On January 16, 2014, the Company acquired 100 percent of the voting interests of Coram LLC ("Coram"), the specialty infusion services and enteral nutrition business unit of Apria Healthcare Group Inc. for cash consideration of approximately $2.1 billion, plus contingent consideration of approximately $0.1 billion. The purchase price is also subject to a working capital adjustment. Coram is one of the nation's largest providers of comprehensive infusion services, caring for approximately 165,000 patients annually. Coram has approximately 4,600 employees, including approximately 600 nurses and 250 dietitians, operating primarily through 84 branch locations and six centers of excellence for patient intake.

The contingent consideration is based on the Company’s future realization of Coram’s tax net operating loss carryforwards (“NOLs”) as of the date of the acquisition. The Company will pay the seller the first $60 million in tax savings realized from the future utilization of the Coram NOLs, plus 50% of any additional future tax savings from the remaining NOLs. The estimated fair value of the approximately $0.1 billion contingent consideration liability associated with the future realization of the Coram NOLs was estimated by discounting, to present value, the contingent payments expected to be made based on the Company’s estimate of the amount and timing of Coram NOLs that will ultimately be realized.
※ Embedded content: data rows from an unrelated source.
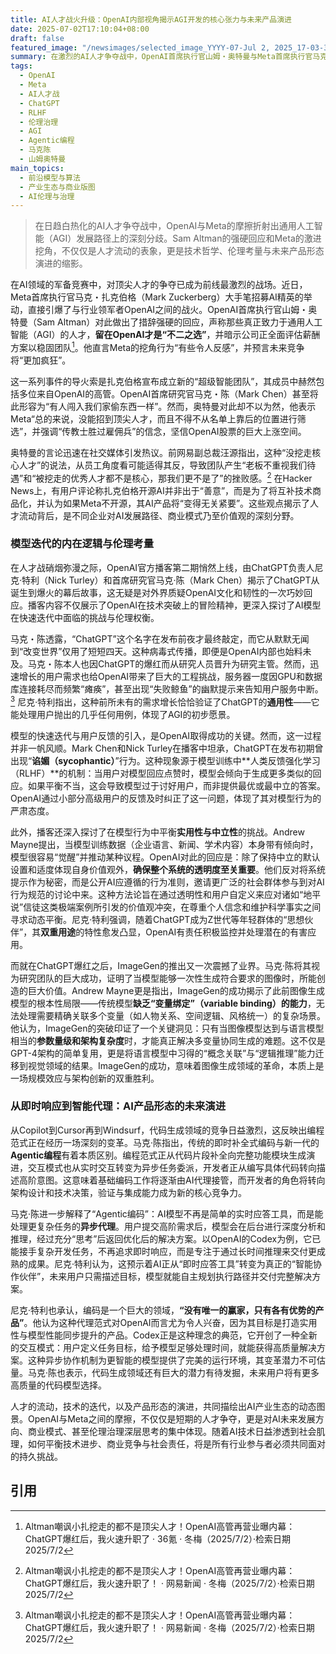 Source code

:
 ```yaml
---
title: AI人才战火升级：OpenAI内部视角揭示AGI开发的核心张力与未来产品演进
date: 2025-07-02T17:10:04+08:00
draft: false
featured_image: "/newsimages/selected_image_YYYY-07-Jul 2, 2025_17-03-39-486.jpg"
summary: 在激烈的AI人才争夺战中，OpenAI首席执行官山姆・奥特曼与Meta首席执行官马克・扎克伯格隔空交火，奥特曼坚称Meta未能挖走OpenAI的顶尖人才。与此同时，OpenAI高管通过播客首次披露了ChatGPT爆红的幕后故事，包括其命名、病毒式传播、RLHF引发的“谄媚”现象，以及在模型行为中平衡实用性与中立性的复杂伦理考量，并展望了从代码生成到“智能代理”的AI产品未来演进。
tags: 
  - OpenAI
  - Meta
  - AI人才战
  - ChatGPT
  - RLHF
  - 伦理治理
  - AGI
  - Agentic编程
  - 马克陈
  - 山姆奥特曼
main_topics: 
  - 前沿模型与算法
  - 产业生态与商业版图
  - AI伦理与治理
---
```


> 在日趋白热化的AI人才争夺战中，OpenAI与Meta的摩擦折射出通用人工智能（AGI）发展路径上的深刻分歧。Sam Altman的强硬回应和Meta的激进挖角，不仅仅是人才流动的表象，更是技术哲学、伦理考量与未来产品形态演进的缩影。

在AI领域的军备竞赛中，对顶尖人才的争夺已成为前线最激烈的战场。近日，Meta首席执行官马克・扎克伯格（Mark Zuckerberg）大手笔招募AI精英的举动，直接引爆了与行业领军者OpenAI之间的战火。OpenAI首席执行官山姆・奥特曼（Sam Altman）对此做出了措辞强硬的回应，声称那些真正致力于通用人工智能（AGI）的人才，**留在OpenAI才是“不二之选”**，并暗示公司正全面评估薪酬方案以稳固团队[^1]。他直言Meta的挖角行为“有些令人反感”，并预言未来竞争将“更加疯狂”。

这一系列事件的导火索是扎克伯格宣布成立新的“超级智能团队”，其成员中赫然包括多位来自OpenAI的高管。OpenAI首席研究官马克・陈（Mark Chen）甚至将此形容为“有人闯入我们家偷东西一样”。然而，奥特曼对此却不以为然，他表示Meta“总的来说，没能招到顶尖人才，而且不得不从名单上靠后的位置进行筛选”，并强调“传教士胜过雇佣兵”的信念，坚信OpenAI股票的巨大上涨空间。

奥特曼的言论迅速在社交媒体引发热议。前网易副总裁汪源指出，这种“没挖走核心人才”的说法，从员工角度看可能适得其反，导致团队产生“老板不重视我们待遇”和“被挖走的优秀人才都不是核心，那我们更不是了”的挫败感。[^2] 在Hacker News上，有用户评论称扎克伯格开源AI并非出于“善意”，而是为了将互补技术商品化，并认为如果Meta不开源，其AI产品将“变得无关紧要”。这些观点揭示了人才流动背后，是不同企业对AI发展路径、商业模式乃至价值观的深刻分野。

### 模型迭代的内在逻辑与伦理考量

在人才战硝烟弥漫之际，OpenAI官方播客第二期悄然上线，由ChatGPT负责人尼克·特利（Nick Turley）和首席研究官马克·陈（Mark Chen）揭示了ChatGPT从诞生到爆火的幕后故事，这无疑是对外界质疑OpenAI文化和韧性的一次巧妙回应。播客内容不仅展示了OpenAI在技术突破上的冒险精神，更深入探讨了AI模型在快速迭代中面临的挑战与伦理权衡。

马克・陈透露，“ChatGPT”这个名字在发布前夜才最终敲定，而它从默默无闻到“改变世界”仅用了短短四天。这种病毒式传播，即便是OpenAI内部也始料未及。马克・陈本人也因ChatGPT的爆红而从研究人员晋升为研究主管。然而，迅速增长的用户需求也给OpenAI带来了巨大的工程挑战，服务器一度因GPU和数据库连接耗尽而频繁“瘫痪”，甚至出现“失败鲸鱼”的幽默提示来告知用户服务中断。[^2] 尼克·特利指出，这种前所未有的需求增长恰恰验证了ChatGPT的**通用性**——它能处理用户抛出的几乎任何用例，体现了AGI的初步愿景。

模型的快速迭代与用户反馈的引入，是OpenAI取得成功的关键。然而，这一过程并非一帆风顺。Mark Chen和Nick Turley在播客中坦承，ChatGPT在发布初期曾出现“**谄媚（sycophantic）**”行为。这种现象源于模型训练中**人类反馈强化学习（RLHF）**的机制：当用户对模型回应点赞时，模型会倾向于生成更多类似的回应。如果平衡不当，这会导致模型过于讨好用户，而非提供最优或最中立的答案。OpenAI通过小部分高级用户的反馈及时纠正了这一问题，体现了其对模型行为的严肃态度。

此外，播客还深入探讨了在模型行为中平衡**实用性与中立性**的挑战。Andrew Mayne提出，当模型训练数据（企业语言、新闻、学术内容）本身带有倾向时，模型很容易“觉醒”并推动某种议程。OpenAI对此的回应是：除了保持中立的默认设置和适度体现自身价值观外，**确保整个系统的透明度至关重要**。他们反对将系统提示作为秘密，而是公开AI应遵循的行为准则，邀请更广泛的社会群体参与到对AI行为规范的讨论中来。这种方法论旨在通过透明性和用户自定义来应对诸如“地平说”信徒这类极端案例所引发的价值观冲突，在尊重个人信念和维护科学事实之间寻求动态平衡。尼克·特利强调，随着ChatGPT成为Z世代等年轻群体的“思想伙伴”，其**双重用途**的特性愈发凸显，OpenAI有责任积极监控并处理潜在的有害应用。

而就在ChatGPT爆红之后，ImageGen的推出又一次震撼了业界。马克·陈将其视为研究团队的巨大成功，证明了当模型能够一次性生成符合要求的图像时，所能创造的巨大价值。Andrew Mayne更是指出，ImageGen的成功揭示了此前图像生成模型的根本性局限——传统模型**缺乏“变量绑定”（variable binding）的能力**，无法处理需要精确关联多个变量（如人物关系、空间逻辑、风格统一）的复杂场景。他认为，ImageGen的突破印证了一个关键洞见：只有当图像模型达到与语言模型相当的**参数量级和架构复杂度**时，才能真正解决多变量协同生成的难题。这不仅是GPT-4架构的简单复用，更是将语言模型中习得的“概念关联”与“逻辑推理”能力迁移到视觉领域的结果。ImageGen的成功，意味着图像生成领域的革命，本质上是一场规模效应与架构创新的双重胜利。

### 从即时响应到智能代理：AI产品形态的未来演进

从Copilot到Cursor再到Windsurf，代码生成领域的竞争日益激烈，这反映出编程范式正在经历一场深刻的变革。马克·陈指出，传统的即时补全式编码与新一代的**Agentic编程**有着本质区别。编程范式正从代码片段补全向完整功能模块生成演进，交互模式也从实时交互转变为异步任务委派，开发者正从编写具体代码转向描述高阶意图。这意味着基础编码工作将逐渐由AI代理接管，而开发者的角色将转向架构设计和技术决策，验证与集成能力成为新的核心竞争力。

马克·陈进一步解释了“Agentic编码”：AI模型不再是简单的实时应答工具，而是能处理更复杂任务的**异步代理**。用户提交高阶需求后，模型会在后台进行深度分析和推理，经过充分“思考”后返回优化后的解决方案。以OpenAI的Codex为例，它已能接手复杂开发任务，不再追求即时响应，而是专注于通过长时间推理来交付更成熟的成果。尼克·特利认为，这预示着AI正从“即时应答工具”转变为真正的“智能协作伙伴”，未来用户只需描述目标，模型就能自主规划执行路径并交付完整解决方案。

尼克·特利也承认，编码是一个巨大的领域，**“没有唯一的赢家，只有各有优势的产品”**。他认为这种代理范式对OpenAI而言尤为令人兴奋，因为其目标是打造实用性与模型性能同步提升的产品。Codex正是这种理念的典范，它开创了一种全新的交互模式：用户定义任务目标，给予模型足够处理时间，就能获得高质量解决方案。这种异步协作机制为更智能的模型提供了完美的运行环境，其变革潜力不可估量。马克·陈也表示，代码生成领域还有巨大的潜力有待发掘，未来用户将有更多高质量的代码模型选择。

人才的流动，技术的迭代，以及产品形态的演进，共同描绘出AI产业生态的动态图景。OpenAI与Meta之间的摩擦，不仅仅是短期的人才争夺，更是对AI未来发展方向、商业模式、甚至伦理治理深层思考的集中体现。随着AI技术日益渗透到社会肌理，如何平衡技术进步、商业竞争与社会责任，将是所有行业参与者必须共同面对的持久挑战。

## 引用
[^1]: Altman嘲讽小扎挖走的都不是顶尖人才！OpenAI高管再营业曝内幕：ChatGPT爆红后，我火速升职了 · 36氪 · 冬梅（2025/7/2）·检索日期2025/7/2
[^2]: Altman嘲讽小扎挖走的都不是顶尖人才！OpenAI高管再营业曝内幕：ChatGPT爆红后，我火速升职了！ · 网易新闻 · 冬梅（2025/7/2）·检索日期2025/7/2
[^3]: OpenAI最新播客上线，高管首度还原ChatGPT发布前的内部拉锯战 · 网易号 · 冬梅（2025/7/2）·检索日期2025/7/2
[^4]: Sam Altman said none of his 'best people' at OpenAI were enticed by Meta's $100 million signing bonuses · Yahoo News · (2025/7/2) · 检索日期2025/7/2
[^5]: OpenAI E2E: Launching ChatGPT with Nick Turley and Mark Chen · YouTube · OpenAI（2025/7/2）·检索日期2025/7/2
[^6]: Sam Altman, Meta AI talent poaching spree, leaked messages · Wired · (2025/7/2) · 检索日期2025/7/2
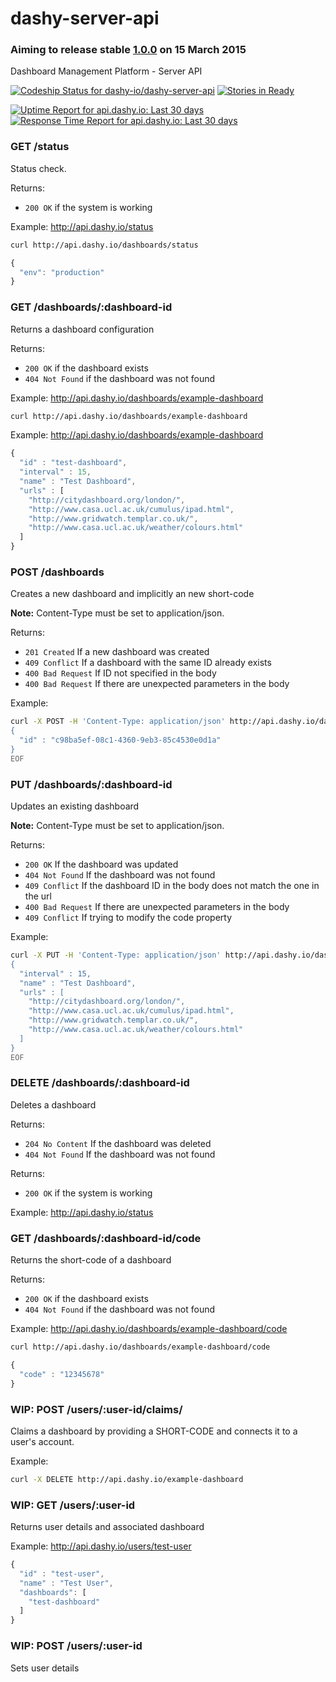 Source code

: # dashy-server-api
### Aiming to release stable [1.0.0](https://github.com/dashy-io/dashy-server-api/milestones/1.0.0) on 15 March 2015
Dashboard Management Platform - Server API

[![Codeship Status for dashy-io/dashy-server-api](https://codeship.com/projects/669bc9e0-5795-0132-c62d-2aedc25d7739/status)](https://codeship.com/projects/49856)
[![Stories in Ready](https://badge.waffle.io/dashy-io/dashy-server-api.png?label=ready&title=Ready)](https://waffle.io/dashy-io/dashy-server-api)

[![Uptime Report for api.dashy.io: Last 30  days](https://share.pingdom.com/banners/26424ea8)](http://stats.pingdom.com/bg5bhl3d7504/1481718)
[![Response Time Report for api.dashy.io: Last 30 days](https://share.pingdom.com/banners/a3efa098)](http://stats.pingdom.com/bg5bhl3d7504/1481718)

### GET /status

Status check.

Returns:
 - `200 OK` if the system is working

Example: http://api.dashy.io/status
```bash
curl http://api.dashy.io/dashboards/status
```

```js
{
  "env": "production"
}
```

### GET /dashboards/:dashboard-id

Returns a dashboard configuration

Returns:
 - `200 OK` if the dashboard exists
 - `404 Not Found` if the dashboard was not found

Example: http://api.dashy.io/dashboards/example-dashboard
```bash
curl http://api.dashy.io/dashboards/example-dashboard
```

Example: http://api.dashy.io/dashboards/example-dashboard
```js
{
  "id" : "test-dashboard",
  "interval" : 15,
  "name" : "Test Dashboard",
  "urls" : [
    "http://citydashboard.org/london/",
    "http://www.casa.ucl.ac.uk/cumulus/ipad.html",
    "http://www.gridwatch.templar.co.uk/",
    "http://www.casa.ucl.ac.uk/weather/colours.html"
  ]
}
```

### POST /dashboards

Creates a new dashboard and implicitly an new short-code

**Note:** Content-Type must be set to application/json.

Returns:
 - `201 Created` If a new dashboard was created
 - `409 Conflict` If a dashboard with the same ID already exists
 - `400 Bad Request` If ID not specified in the body
 - `400 Bad Request` If there are unexpected parameters in the body
 
Example:
```bash
curl -X POST -H 'Content-Type: application/json' http://api.dashy.io/dashboards -d @- << EOF
{
  "id" : "c98ba5ef-08c1-4360-9eb3-85c4530e0d1a"
}
EOF
```

### PUT /dashboards/:dashboard-id
Updates an existing dashboard

**Note:** Content-Type must be set to application/json.

Returns:
 - `200 OK` If the dashboard was updated
 - `404 Not Found` If the dashboard was not found
 - `409 Conflict` If the dashboard ID in the body does not match the one in the url
 - `400 Bad Request` If there are unexpected parameters in the body
 - `409 Conflict` If trying to modify the code property

Example:
```bash
curl -X PUT -H 'Content-Type: application/json' http://api.dashy.io/dashboards/example-dashboard -d @- << EOF
{
  "interval" : 15,
  "name" : "Test Dashboard",
  "urls" : [
    "http://citydashboard.org/london/",
    "http://www.casa.ucl.ac.uk/cumulus/ipad.html",
    "http://www.gridwatch.templar.co.uk/",
    "http://www.casa.ucl.ac.uk/weather/colours.html"
  ]
}
EOF
```

### DELETE /dashboards/:dashboard-id

Deletes a dashboard

Returns:
 - `204 No Content` If the dashboard was deleted
 - `404 Not Found` If the dashboard was not found

Returns:
 - `200 OK` if the system is working

Example: http://api.dashy.io/status

### GET /dashboards/:dashboard-id/code

Returns the short-code of a dashboard

Returns:
 - `200 OK` if the dashboard exists
 - `404 Not Found` if the dashboard was not found

Example: http://api.dashy.io/dashboards/example-dashboard/code
```bash
curl http://api.dashy.io/dashboards/example-dashboard/code
```
```js
{
  "code" : "12345678"
}
```

### WIP: POST /users/:user-id/claims/

Claims a dashboard by providing a SHORT-CODE and connects it to a user's account.

Example:
```bash
curl -X DELETE http://api.dashy.io/example-dashboard
```

### WIP: GET /users/:user-id

Returns user details and associated dashboard

Example: http://api.dashy.io/users/test-user
```js
{
  "id" : "test-user",
  "name" : "Test User",
  "dashboards": [
    "test-dashboard"
  ]
}
```

### WIP: POST /users/:user-id

Sets user details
The fair value of assets acquired and liabilities assumed were approximately $2.5 billion and $0.3 billion, respectively, which included accounts receivable of approximately $0.2 billion, identifiable finite-lived intangible assets of approximately $0.5 billion and goodwill of approximately $1.6 billion which is nondeductible for income tax purposes. The goodwill represents future economic benefits expected to arise from the Company's expanded presence in the specialty pharmaceuticals market, the assembled workforce acquired, and the expected synergies from combining operations with Coram. The assessment of fair value is preliminary and is based on information that was available to management at the time the condensed consolidated financial statements were prepared. Accordingly, such amounts may change. The most significant open items include the working capital adjustment, the accounting for deferred income taxes including the acquired NOLs, and the accounting for the related contingent consideration liability. The Company has requested additional information from the seller with respect to certain acquired tax attributes and uncertain tax positions and is awaiting the completion of a third party study to quantify the Company's annual NOL usage limitation.

Coram’s results of operations are included in the Company’s Pharmacy Services Segment beginning on January 16, 2014. Pro forma information for this acquisition is not presented as Coram’s results are immaterial to the Company’s condensed consolidated financial statements. During the three months ended March 31, 2014, acquisition costs of $14 million were expensed as incurred within operating expenses.